Gli Spigaroli alla Corte si trovavano bene: in estate curavano il podere, mungevano le mucche, piantavano i pioppi, facevano fascine e coltivavano cocomeri, grano, medica e ortaggi; allevavano polli, anatre, tacchini, bachi da seta e numerosi maiali che macellavano in inverno producendo salumi che poi venivano venduti, interi, anche ai passeggeri del traghetto della linea Polesine-Stagno Lombardo. Una volta l’anno, poi, Luigi invitava politici, commercianti, artisti e possidenti di Parma e Cremona per una merenda sul traghetto in mezzo al fiume. Fra le personalità che frequentavano queste merende c’era anche l’artista Renato Brozzi (1885/1963) di Traversetolo che si riforniva di culatelli da Luigi Spigaroli per poi portarli in dono al Vate Gabriele D’Annunzio al Vittoriale.

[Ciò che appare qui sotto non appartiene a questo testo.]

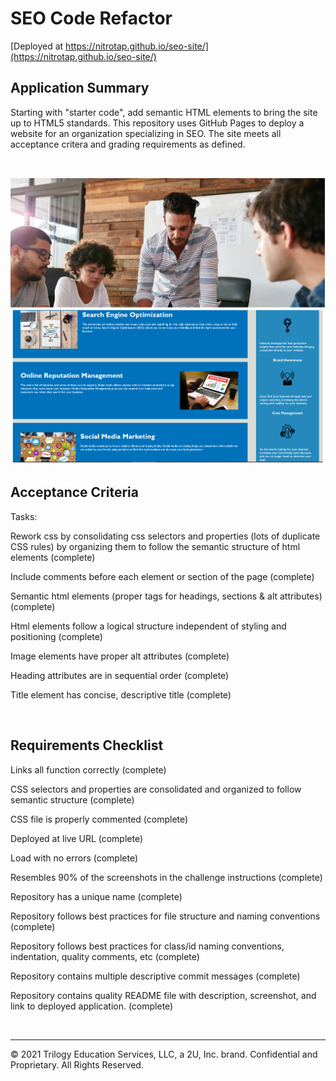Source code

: # SEO Code Refactor   

[Deployed at https://nitrotap.github.io/seo-site/](https://nitrotap.github.io/seo-site/)

## Application Summary
Starting with "starter code", add semantic HTML elements to bring the site up to HTML5 standards. This repository uses GitHub Pages to deploy a website for an organization specializing in SEO. The site meets all acceptance critera and grading requirements as defined.

<br />

![screen shot of site](./assets/images/screen-shot.png)



## Acceptance Criteria

Tasks:   

Rework css by consolidating css selectors and properties (lots of duplicate CSS rules) by organizing them to follow the semantic structure of html elements (complete)   

Include comments before each element or section of the page (complete)    

Semantic html elements (proper tags for headings, sections & alt attributes) (complete)   

Html elements follow a logical structure independent of styling and positioning (complete)    

Image elements have proper alt attributes (complete)   

Heading attributes are in sequential order (complete)   

Title element has concise, descriptive title (complete)   

<br />

## Requirements Checklist  
Links all function correctly (complete)   

CSS selectors and properties are consolidated and organized to follow semantic structure (complete)   

CSS file is properly commented (complete)   

Deployed at live URL (complete)   

Load with no errors (complete)   

Resembles 90% of the screenshots in the challenge instructions (complete)   

Repository has a unique name (complete)   

Repository follows best practices for file structure and naming conventions (complete)   

Repository follows best practices for class/id naming conventions, indentation, quality comments, etc (complete)   

Repository contains multiple descriptive commit messages (complete)   

Repository contains quality README file with description, screenshot, and link to deployed application.  (complete) 

<br />

---
© 2021 Trilogy Education Services, LLC, a 2U, Inc. brand. Confidential and Proprietary. All Rights Reserved.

Visto che per passare il Po era tra l’altro necessario parecchio tempo, la moglie Ginevra ebbe l’idea di allestire per le persone in attesa del traghetto due piccole baracche in legno sulle due sponde offrendo ai viaggiatori, con l’aiuto delle figlie, i loro salumi affettati assieme ad ottimo pane fatto in casa e al vino frizzante della Bassa Parmense. Attorno furono piantati pioppi e gelsi le cui ombre, in estate, procuravano refrigerio. Fu un vero successo con gente che non arrivava solo per passare il Po ma anche per incontrarsi nelle due baracche-osteria che venivano chiamate «Lido». Si cominciarono così a friggere anguille, carpe, tinche, ambolina, ad affettare culatello, salumi ed a produrre i primi gelati della zona. Venne poi costruita una pista da ballo in cemento e d’estate arrivavano le orchestrine di campagna ad allietare le serate. Così, in poco tempo, la fama del Lidi arrivò nelle città vicine con gente che arrivava da Parma col treno a vapore, da Fidenza in bici o in calesse, da Cremona col traghetto.
Una storia importante e preziosa, quella dei traghettatori, con la possibilità che non tutto sia andato perduto ma possa tornare in auge, e osare non costa nulla, una attività che potrebbe portare nuovo lavoro, nuova linfa e nuova vitalità, sul fiume.